Search the records below for the string "bounded" and copy each line where it turns up.
————
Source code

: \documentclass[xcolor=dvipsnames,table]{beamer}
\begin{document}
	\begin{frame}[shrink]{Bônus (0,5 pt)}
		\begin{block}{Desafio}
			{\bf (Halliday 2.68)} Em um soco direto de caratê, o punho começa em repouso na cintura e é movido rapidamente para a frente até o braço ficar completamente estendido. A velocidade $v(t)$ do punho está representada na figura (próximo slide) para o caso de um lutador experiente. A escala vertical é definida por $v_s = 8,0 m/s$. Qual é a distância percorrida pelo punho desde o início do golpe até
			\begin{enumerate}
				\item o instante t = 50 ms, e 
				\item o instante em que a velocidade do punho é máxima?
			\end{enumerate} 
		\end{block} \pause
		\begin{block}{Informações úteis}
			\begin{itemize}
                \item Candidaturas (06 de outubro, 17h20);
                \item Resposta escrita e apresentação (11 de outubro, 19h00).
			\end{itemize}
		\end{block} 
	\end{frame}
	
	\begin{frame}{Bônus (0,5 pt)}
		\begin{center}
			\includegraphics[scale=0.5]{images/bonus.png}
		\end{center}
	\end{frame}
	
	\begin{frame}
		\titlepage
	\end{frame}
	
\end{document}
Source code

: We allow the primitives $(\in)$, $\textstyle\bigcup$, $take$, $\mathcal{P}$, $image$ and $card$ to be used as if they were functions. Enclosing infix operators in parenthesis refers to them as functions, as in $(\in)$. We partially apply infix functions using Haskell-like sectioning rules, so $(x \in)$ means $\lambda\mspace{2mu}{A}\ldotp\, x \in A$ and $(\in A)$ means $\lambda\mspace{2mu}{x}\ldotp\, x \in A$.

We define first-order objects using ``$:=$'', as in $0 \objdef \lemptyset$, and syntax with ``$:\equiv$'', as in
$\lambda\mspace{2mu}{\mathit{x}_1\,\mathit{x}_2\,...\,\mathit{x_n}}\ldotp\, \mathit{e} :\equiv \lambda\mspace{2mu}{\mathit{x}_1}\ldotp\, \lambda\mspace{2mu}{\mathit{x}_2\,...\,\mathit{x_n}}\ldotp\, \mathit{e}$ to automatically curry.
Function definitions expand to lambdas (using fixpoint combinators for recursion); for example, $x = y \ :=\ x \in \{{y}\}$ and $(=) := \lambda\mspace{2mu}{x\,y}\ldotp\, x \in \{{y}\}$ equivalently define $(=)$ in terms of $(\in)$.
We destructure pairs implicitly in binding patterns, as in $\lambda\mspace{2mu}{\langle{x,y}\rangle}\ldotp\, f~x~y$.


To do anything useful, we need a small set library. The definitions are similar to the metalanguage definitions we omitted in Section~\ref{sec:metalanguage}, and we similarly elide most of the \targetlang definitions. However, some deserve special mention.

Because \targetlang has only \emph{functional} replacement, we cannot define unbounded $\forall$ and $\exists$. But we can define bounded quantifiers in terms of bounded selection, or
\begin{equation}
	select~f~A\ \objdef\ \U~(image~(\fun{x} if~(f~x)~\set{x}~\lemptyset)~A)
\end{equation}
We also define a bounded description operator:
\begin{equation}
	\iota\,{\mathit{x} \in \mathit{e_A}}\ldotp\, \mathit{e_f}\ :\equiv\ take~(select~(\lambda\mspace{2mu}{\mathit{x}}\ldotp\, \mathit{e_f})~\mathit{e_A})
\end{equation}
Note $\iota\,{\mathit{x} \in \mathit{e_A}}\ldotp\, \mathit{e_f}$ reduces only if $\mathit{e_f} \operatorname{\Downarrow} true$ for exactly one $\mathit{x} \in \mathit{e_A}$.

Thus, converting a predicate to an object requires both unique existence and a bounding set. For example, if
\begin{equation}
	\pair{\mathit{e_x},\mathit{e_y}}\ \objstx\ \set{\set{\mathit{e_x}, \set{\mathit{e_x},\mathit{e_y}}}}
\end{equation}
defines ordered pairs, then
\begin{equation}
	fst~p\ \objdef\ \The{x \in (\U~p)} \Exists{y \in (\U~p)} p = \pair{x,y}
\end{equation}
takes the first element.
————
* _REPLY_:
Because \targetlang has only \emph{functional} replacement, we cannot define unbounded $\forall$ and $\exists$. But we can define bounded quantifiers in terms of bounded selection, or
We also define a bounded description operator:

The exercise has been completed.